How Apple Card Works

Apple is serious about its claim to reinvent the credit card. Apple Card works to offer superior features compared to other cards.

Most notably, this card is fee-free:

  • No annual fees
  • No over-the-limit fees
  • No late fees
  • No reward-redemption fees
  • No late fees
  • No foreign transaction fees
  • No hidden fees

It sounds too good to be true, right? Well, Apple Card makes this fee-free model a reality. If you’re a week late to make your payment or accidentally spend $50 over your limit, you won’t pay a single penny in fees. You’ll only be responsible for the interest charged to your balance. Few other cards, if any, can offer this benefit.

Apple Card also sets itself apart with its cash back rewards, which place a heavy emphasis on using Apple Card through Apple Pay rather than in physical form:

  • 3% cash back when you use Apple Pay to make purchases from Apple, Uber, Walgreens, and other select partners
  • 2% cash back when you use Apple Pay to make purchases with any other retailers
  • 1% cash back when you make purchases with your physical Apple Card

Uniquely, these cash rewards are available immediately in your Apple Cash card.
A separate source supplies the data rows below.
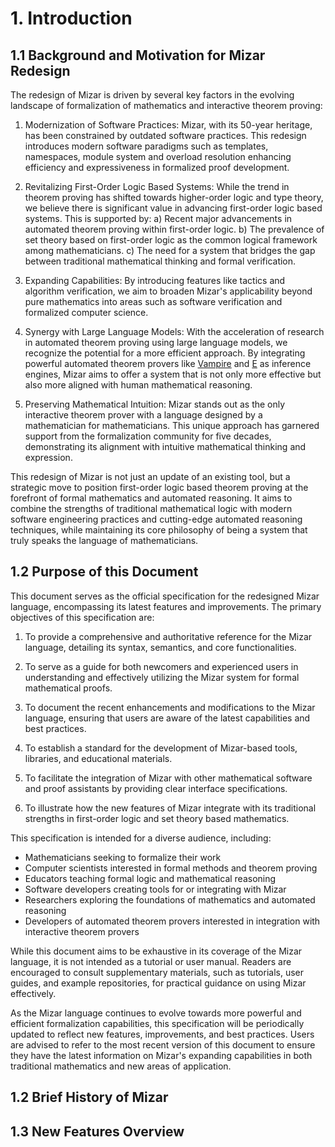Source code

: # 1. Introduction

## 1.1 Background and Motivation for Mizar Redesign

The redesign of Mizar is driven by several key factors in the evolving landscape of formalization of mathematics and interactive theorem proving:

1. Modernization of Software Practices:
   Mizar, with its 50-year heritage, has been constrained by outdated software practices. This redesign introduces modern software paradigms such as templates, namespaces, module system and overload resolution enhancing efficiency and expressiveness in formalized proof development.

2. Revitalizing First-Order Logic Based Systems:
   While the trend in theorem proving has shifted towards higher-order logic and type theory, we believe there is significant value in advancing first-order logic based systems. This is supported by:
   a) Recent major advancements in automated theorem proving within first-order logic.
   b) The prevalence of set theory based on first-order logic as the common logical framework among mathematicians.
   c) The need for a system that bridges the gap between traditional mathematical thinking and formal verification.

3. Expanding Capabilities:
   By introducing features like tactics and algorithm verification, we aim to broaden Mizar's applicability beyond pure mathematics into areas such as software verification and formalized computer science.

4. Synergy with Large Language Models:
   With the acceleration of research in automated theorem proving using large language models, we recognize the potential for a more efficient approach. By integrating powerful automated theorem provers like [Vampire](https://vprover.github.io/) and [E](https://wwwlehre.dhbw-stuttgart.de/~sschulz/E/E.html) as inference engines, Mizar aims to offer a system that is not only more effective but also more aligned with human mathematical reasoning.

5. Preserving Mathematical Intuition:
   Mizar stands out as the only interactive theorem prover with a language designed by a mathematician for mathematicians. This unique approach has garnered support from the formalization community for five decades, demonstrating its alignment with intuitive mathematical thinking and expression.

This redesign of Mizar is not just an update of an existing tool, but a strategic move to position first-order logic based theorem proving at the forefront of formal mathematics and automated reasoning. It aims to combine the strengths of traditional mathematical logic with modern software engineering practices and cutting-edge automated reasoning techniques, while maintaining its core philosophy of being a system that truly speaks the language of mathematicians.

## 1.2 Purpose of this Document

This document serves as the official specification for the redesigned Mizar language, encompassing its latest features and improvements. The primary objectives of this specification are:

1. To provide a comprehensive and authoritative reference for the Mizar language, detailing its syntax, semantics, and core functionalities.

2. To serve as a guide for both newcomers and experienced users in understanding and effectively utilizing the Mizar system for formal mathematical proofs.

3. To document the recent enhancements and modifications to the Mizar language, ensuring that users are aware of the latest capabilities and best practices.

4. To establish a standard for the development of Mizar-based tools, libraries, and educational materials.

5. To facilitate the integration of Mizar with other mathematical software and proof assistants by providing clear interface specifications.

6. To illustrate how the new features of Mizar integrate with its traditional strengths in first-order logic and set theory based mathematics.

This specification is intended for a diverse audience, including:

- Mathematicians seeking to formalize their work
- Computer scientists interested in formal methods and theorem proving
- Educators teaching formal logic and mathematical reasoning
- Software developers creating tools for or integrating with Mizar
- Researchers exploring the foundations of mathematics and automated reasoning
- Developers of automated theorem provers interested in integration with interactive theorem provers

While this document aims to be exhaustive in its coverage of the Mizar language, it is not intended as a tutorial or user manual. Readers are encouraged to consult supplementary materials, such as tutorials, user guides, and example repositories, for practical guidance on using Mizar effectively.

As the Mizar language continues to evolve towards more powerful and efficient formalization capabilities, this specification will be periodically updated to reflect new features, improvements, and best practices. Users are advised to refer to the most recent version of this document to ensure they have the latest information on Mizar's expanding capabilities in both traditional mathematics and new areas of application.

## 1.2 Brief History of Mizar

## 1.3 New Features Overview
There’s no points, holds, or limits. The cash back rewards system is simple: You receive either 1%, 2%, or 3% cash back on every purchase, and the value is available to spend however you want immediately from your Apple Cash card.

With one caveat: You have to set up Apple Cash, a virtual cash account that is Apple’s answer to PayPal. Your cash-back rewards, “daily cash,” as Apple dubs them, go into this account. If you don’t set up Apple Cash, the daily cash can only be applied to your card balance. (Giving a boost to Apple Cash may well be one of Apple’s motives for launching the card).
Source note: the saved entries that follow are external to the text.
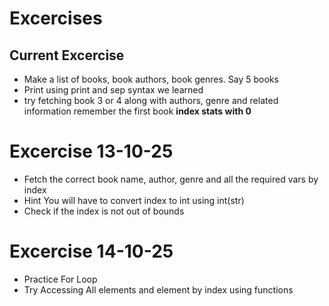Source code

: # Excercises
## Current Excercise
- Make a list of books, book authors, book genres. Say 5 books 
- Print using print and sep syntax we learned
- try fetching book 3 or 4 along with authors, genre and related information remember the first book __index stats with 0__ 

# Excercise 13-10-25
- Fetch the correct book name, author, genre and all the required vars by index 
- Hint You will have to convert index to int using int(str)
- Check if the index is not out of bounds

# Excercise 14-10-25
- Practice For Loop
- Try Accessing All elements and element by index using functions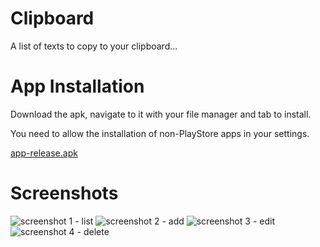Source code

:# Clipboard
A list of texts to copy to your clipboard...
# App Installation
Download the apk, navigate to it with your file manager and tab to install.

You need to allow the installation of non-PlayStore apps in your settings.

[app-release.apk](app/release/app-release.apk)
# Screenshots
![screenshot 1 - list](screenshots/screenshot-1.png)
![screenshot 2 - add](screenshots/screenshot-2.png)
![screenshot 3 - edit](screenshots/screenshot-3.png)
![screenshot 4 - delete](screenshots/screenshot-4.png)
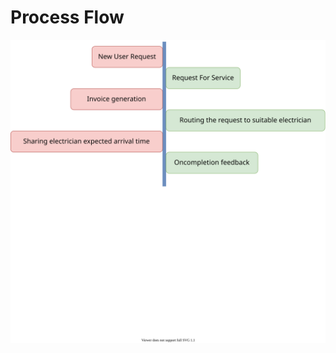 # Process Flow
<div style="width: 100%;text-align:center">
    <img src ="./process_flow.svg" >
</div>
The other innovative benefits that set Apple Card apart involve tracking and ease-of-use. As Apple explains, Apple Card “lives on your iPhone” in your Wallet app. This makes it possible to track and analyze your spending habits with unprecedented depth and ease. You don’t need to log-in to a website or separate mobile app to access Apple Card information.

Instead, with a simple click into your Wallet, you can do all of the following:

  • View transactions by week or month
  • View transactions on a map with one tap
  • List purchases by category, like Food and Drinks, to understand your spending patterns
  • View purchases by merchant name
  • Make a payment
  • Receive and respond to fraud alerts

Apple Card even helps you save on interest by estimating real-time interest costs based on your desired payment. If you can’t pay off your full balance to eliminate your interest payment, this feature guides your informed decision to pay as little interest as possible.

How it Stacks Up With Other Cards

If you’re an avid Apple user, especially if you already use Apple Pay, this card is tailor-made for you. You’ll note that the biggest rewards are on Apple products/services, so if you were thinking of splurging on that 27” iMac, this would be the way to buy it.

Of course, Apple Card is subject to credit approval, so make sure your score won’t disqualify you. Apple hasn’t released its exact credit parameters, it adheres to standards set by Goldman Sachs (which is the issuing bank for the card). This means you could be denied if you have a score lower than 600 and/or unpaid debts, negative public records, frequent credit card or loan applications, or a high debt-to-income ratio.

As long as your credit score is decent and you know you can benefit from Apple Card’s cash back rewards model, this fee-free card is a great match for your wallet.